REQUIRED ACTION ▸ Could you set down the lines from the first line of the entries below through the line with "# Item themes toolkit", exactly and with no pictures?

AVAILABLE RECORDS ▸
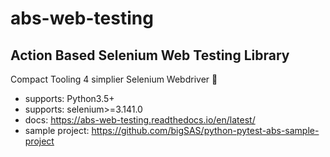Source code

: # abs-web-testing

## Action Based Selenium Web Testing Library

Compact Tooling 4 simplier Selenium Webdriver 🤖  

* supports: Python3.5+  
* supports: selenium>=3.141.0  
* docs: https://abs-web-testing.readthedocs.io/en/latest/
* sample project: https://github.com/bigSAS/python-pytest-abs-sample-project
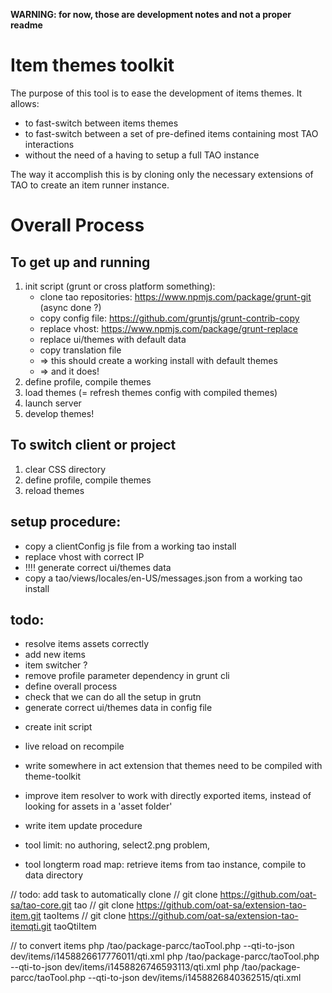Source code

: **WARNING: for now, those are development notes and not a proper readme**

# Item themes toolkit
 
The purpose of this tool is to ease the development of items themes. It allows:
- to fast-switch between items themes
- to fast-switch between a set of pre-defined items containing most TAO interactions
- without the need of a having to setup a full TAO instance

The way it accomplish this is by cloning only the necessary extensions of TAO to create an item runner instance.

# Overall Process

## To get up and running

1. init script (grunt or cross platform something): 
    + clone tao repositories: https://www.npmjs.com/package/grunt-git (async done ?)
    + copy config file: https://github.com/gruntjs/grunt-contrib-copy
    + replace vhost: https://www.npmjs.com/package/grunt-replace
    + replace ui/themes with default data
    + copy translation file
    + => this should create a working install with default themes
    + => and it does!
2. define profile, compile themes
3. load themes (= refresh themes config with compiled themes)
4. launch server
5. develop themes!

## To switch client or project

1. clear CSS directory
2. define profile, compile themes
3. reload themes

setup procedure:
----------------
- copy a clientConfig js file from a working tao install
- replace vhost with correct IP
- !!!! generate correct ui/themes data 
- copy a tao/views/locales/en-US/messages.json from a working tao install

todo:
-----
+ resolve items assets correctly
+ add new items
+ item switcher ?
+ remove profile parameter dependency in grunt cli
+ define overall process
+ check that we can do all the setup in grutn
+ generate correct ui/themes data in config file
 
* create init script
 
- live reload on recompile
- write somewhere in act extension that themes need to be compiled with theme-toolkit
- improve item resolver to work with directly exported items, instead of looking for assets in a 'asset folder'
- write item update procedure

- tool limit: no authoring, select2.png problem,  
- tool longterm road map: retrieve items from tao instance, compile to data directory


// todo: add task to automatically clone
// git clone https://github.com/oat-sa/tao-core.git tao
// git clone https://github.com/oat-sa/extension-tao-item.git taoItems
// git clone https://github.com/oat-sa/extension-tao-itemqti.git taoQtiItem

// to convert items
php /tao/package-parcc/taoTool.php --qti-to-json dev/items/i1458826617776011/qti.xml
php /tao/package-parcc/taoTool.php --qti-to-json dev/items/i1458826746593113/qti.xml
php /tao/package-parcc/taoTool.php --qti-to-json dev/items/i1458826840362515/qti.xml


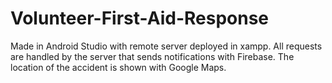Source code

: # Volunteer-First-Aid-Response
Made in Android Studio with remote server deployed in xampp.
All requests are handled by the server that sends notifications with Firebase.
The location of the accident is shown with Google Maps.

OUTPUT FOR THIS EXERCISE ▸
Source code

: # abs-web-testing

## Action Based Selenium Web Testing Library

Compact Tooling 4 simplier Selenium Webdriver 🤖  

* supports: Python3.5+  
* supports: selenium>=3.141.0  
* docs: https://abs-web-testing.readthedocs.io/en/latest/
* sample project: https://github.com/bigSAS/python-pytest-abs-sample-project
Source code

: **WARNING: for now, those are development notes and not a proper readme**

# Item themes toolkit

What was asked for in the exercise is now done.